The prophet Micah poetically compared God’s forgiveness as hurling our sins into the depths of the ocean and burying them where they will never surface again.

In Chapter 7, verses 18 and 19, Micah said:

18 Who is a God like you,

who pardons sin and forgives the transgression

of the remnant of his inheritance?

You do not stay angry forever

but delight to show mercy.

19 You will again have compassion on us;

you will tread our sins underfoot

and hurl all our iniquities into the depths of the sea.

Something else I mentioned last week was God’s love and grace to forgive a mafia captain and a serial killer. Again, I have the picture of them with a prison chaplain holding hands and praying, and if you get the chance, I’ll put it up on our Facebook page so you can watch the interview. But this is a perfect example of not only God’s love but also His promise. God is not a liar, and if anything God will uphold his promises for His name’s sake and for His glory and praise. And so, if God can forgive them, he can and will certainly forgive us.

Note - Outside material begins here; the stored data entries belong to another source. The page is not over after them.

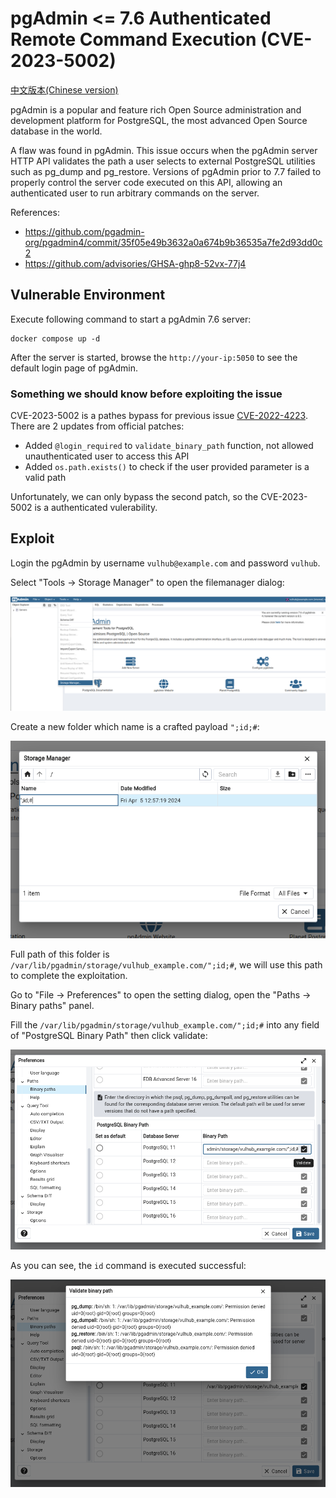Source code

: # pgAdmin <= 7.6 Authenticated Remote Command Execution (CVE-2023-5002)

[中文版本(Chinese version)](README.zh-cn.md)

pgAdmin is a popular and feature rich Open Source administration and development platform for PostgreSQL, the most advanced Open Source database in the world.

A flaw was found in pgAdmin. This issue occurs when the pgAdmin server HTTP API validates the path a user selects to external PostgreSQL utilities such as pg_dump and pg_restore. Versions of pgAdmin prior to 7.7 failed to properly control the server code executed on this API, allowing an authenticated user to run arbitrary commands on the server.

References:

- <https://github.com/pgadmin-org/pgadmin4/commit/35f05e49b3632a0a674b9b36535a7fe2d93dd0c2>
- <https://github.com/advisories/GHSA-ghp8-52vx-77j4>

## Vulnerable Environment

Execute following command to start a pgAdmin 7.6 server:

```
docker compose up -d
```

After the server is started, browse the `http://your-ip:5050` to see the default login page of pgAdmin.

### Something we should know before exploiting the issue

CVE-2023-5002 is a pathes bypass for previous issue [CVE-2022-4223](https://github.com/vulhub/vulhub/tree/master/pgadmin/CVE-2022-4223). There are 2 updates from official patches:

- Added `@login_required` to `validate_binary_path` function, not allowed unauthenticated user to access this API
- Added `os.path.exists()` to check if the user provided parameter is a valid path

Unfortunately, we can only bypass the second patch, so the CVE-2023-5002 is a authenticated vulerability.

## Exploit

Login the pgAdmin by username `vulhub@example.com` and password `vulhub`.

Select "Tools -> Storage Manager" to open the filemanager dialog:

![](1.png)

Create a new folder which name is a crafted payload `";id;#`:

![](2.png)

Full path of this folder is `/var/lib/pgadmin/storage/vulhub_example.com/";id;#`, we will use this path to complete the exploitation.

Go to "File -> Preferences" to open the setting dialog, open the "Paths -> Binary paths" panel.

Fill the `/var/lib/pgadmin/storage/vulhub_example.com/";id;#` into any field of "PostgreSQL Binary Path" then click validate:

![](3.png)

As you can see, the `id` command is executed successful:

![](4.png)
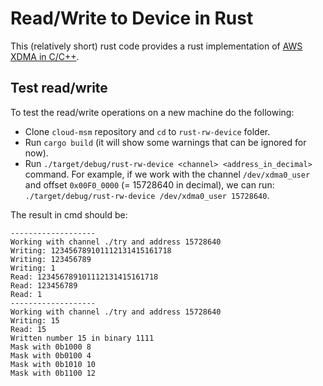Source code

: # Read/Write to Device in Rust

This (relatively short) rust code provides a rust implementation of [AWS XDMA in C/C++](https://github.com/aws/aws-fpga/blob/master/sdk/linux_kernel_drivers/xdma/README.md#quick-example).

## Test read/write

To test the read/write operations on a new machine do the following:
* Clone ``cloud-msm`` repository and ``cd`` to ``rust-rw-device`` folder. 
* Run ``cargo build`` (it will show some warnings that can be ignored for now). 
* Run ``./target/debug/rust-rw-device <channel> <address_in_decimal>`` command. For example, if we work with the channel ``/dev/xdma0_user`` and offset ``0x00F0_0000`` (= 15728640 in decimal), we can run: ``./target/debug/rust-rw-device /dev/xdma0_user 15728640``.

The result in cmd should be:
```
-------------------
Working with channel ./try and address 15728640
Writing: 123456789101112131415161718
Writing: 123456789
Writing: 1
Read: 123456789101112131415161718
Read: 123456789
Read: 1
-------------------
Working with channel ./try and address 15728640
Writing: 15
Read: 15
Written number 15 in binary 1111
Mask with 0b1000 8
Mask with 0b0100 4
Mask with 0b1010 10
Mask with 0b1100 12
```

Time and time and time again, all throughout the Old and New Testaments, God promises the forgiveness of every sin we make, no matter what it is, no matter how many times we ask. Every time. He said that the only unforgivable sin is blasphemy of The Holy Spirit which simply means that God isn’t going to forgive us if we don’t believe in Him. That’s the only way sin won’t be forgiven, is if we don’t ask.

Maybe you need to ask God to forgive you this morning. Maybe Satan has lied to you, telling you that God won’t forgive that, or God won’t forgive me anymore, I’ve blown it, I’m out of his grace. Do you remember the verse from last week where Jesus tells Peter to forgive 70 times 7–meaning to forgive every time? Jesus isn’t going to command us to do something He doesn’t already do with ease. It might be hard for us, but not for God. God is not a liar. You’re not the exception. He keeps his promises.

Numbers 23:19 says: “God is not man, that he should lie, or a son of man, that he should change his mind. Has he said, and will he not do it? Or has he spoken, and will he not fulfill it?”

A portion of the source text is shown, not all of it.